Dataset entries

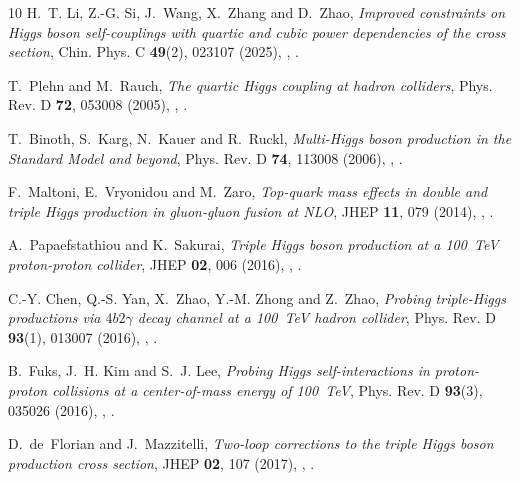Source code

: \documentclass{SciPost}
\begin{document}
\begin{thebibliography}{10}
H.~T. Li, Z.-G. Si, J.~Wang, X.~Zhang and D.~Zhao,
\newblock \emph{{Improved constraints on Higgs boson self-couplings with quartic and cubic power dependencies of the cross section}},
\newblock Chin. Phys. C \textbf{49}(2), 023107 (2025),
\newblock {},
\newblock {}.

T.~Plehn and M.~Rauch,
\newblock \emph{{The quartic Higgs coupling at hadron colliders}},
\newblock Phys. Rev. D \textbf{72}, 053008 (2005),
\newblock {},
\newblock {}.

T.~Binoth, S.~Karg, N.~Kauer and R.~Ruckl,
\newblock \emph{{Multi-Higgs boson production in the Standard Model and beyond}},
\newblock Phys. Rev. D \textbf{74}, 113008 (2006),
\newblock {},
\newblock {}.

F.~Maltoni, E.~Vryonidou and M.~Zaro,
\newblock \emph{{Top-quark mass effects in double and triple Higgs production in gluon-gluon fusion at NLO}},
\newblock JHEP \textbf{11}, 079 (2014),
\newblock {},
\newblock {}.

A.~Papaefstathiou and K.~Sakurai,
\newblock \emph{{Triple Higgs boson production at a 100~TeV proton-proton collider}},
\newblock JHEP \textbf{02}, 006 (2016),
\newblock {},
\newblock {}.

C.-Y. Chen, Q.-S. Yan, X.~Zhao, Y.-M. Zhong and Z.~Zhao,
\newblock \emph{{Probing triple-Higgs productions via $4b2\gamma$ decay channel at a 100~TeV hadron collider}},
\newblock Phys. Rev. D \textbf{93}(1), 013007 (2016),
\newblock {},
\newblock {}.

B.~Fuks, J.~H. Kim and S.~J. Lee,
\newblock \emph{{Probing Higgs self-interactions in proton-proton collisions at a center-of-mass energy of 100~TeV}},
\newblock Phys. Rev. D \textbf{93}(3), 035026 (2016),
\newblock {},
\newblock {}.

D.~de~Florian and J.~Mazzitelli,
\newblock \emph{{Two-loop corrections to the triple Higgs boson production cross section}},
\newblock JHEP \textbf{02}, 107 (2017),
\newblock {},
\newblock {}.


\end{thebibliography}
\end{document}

Activity
Write the entries out again word for word. Omit all pictures from them.

Reply to the task
Source code

: \documentclass{SciPost}
\begin{document}
\begin{thebibliography}{10}
H.~T. Li, Z.-G. Si, J.~Wang, X.~Zhang and D.~Zhao,
\newblock \emph{{Improved constraints on Higgs boson self-couplings with quartic and cubic power dependencies of the cross section}},
\newblock Chin. Phys. C \textbf{49}(2), 023107 (2025),
\newblock {},
\newblock {}.

T.~Plehn and M.~Rauch,
\newblock \emph{{The quartic Higgs coupling at hadron colliders}},
\newblock Phys. Rev. D \textbf{72}, 053008 (2005),
\newblock {},
\newblock {}.

T.~Binoth, S.~Karg, N.~Kauer and R.~Ruckl,
\newblock \emph{{Multi-Higgs boson production in the Standard Model and beyond}},
\newblock Phys. Rev. D \textbf{74}, 113008 (2006),
\newblock {},
\newblock {}.

F.~Maltoni, E.~Vryonidou and M.~Zaro,
\newblock \emph{{Top-quark mass effects in double and triple Higgs production in gluon-gluon fusion at NLO}},
\newblock JHEP \textbf{11}, 079 (2014),
\newblock {},
\newblock {}.

A.~Papaefstathiou and K.~Sakurai,
\newblock \emph{{Triple Higgs boson production at a 100~TeV proton-proton collider}},
\newblock JHEP \textbf{02}, 006 (2016),
\newblock {},
\newblock {}.

C.-Y. Chen, Q.-S. Yan, X.~Zhao, Y.-M. Zhong and Z.~Zhao,
\newblock \emph{{Probing triple-Higgs productions via $4b2\gamma$ decay channel at a 100~TeV hadron collider}},
\newblock Phys. Rev. D \textbf{93}(1), 013007 (2016),
\newblock {},
\newblock {}.

B.~Fuks, J.~H. Kim and S.~J. Lee,
\newblock \emph{{Probing Higgs self-interactions in proton-proton collisions at a center-of-mass energy of 100~TeV}},
\newblock Phys. Rev. D \textbf{93}(3), 035026 (2016),
\newblock {},
\newblock {}.

D.~de~Florian and J.~Mazzitelli,
\newblock \emph{{Two-loop corrections to the triple Higgs boson production cross section}},
\newblock JHEP \textbf{02}, 107 (2017),
\newblock {},
\newblock {}.


\end{thebibliography}
\end{document}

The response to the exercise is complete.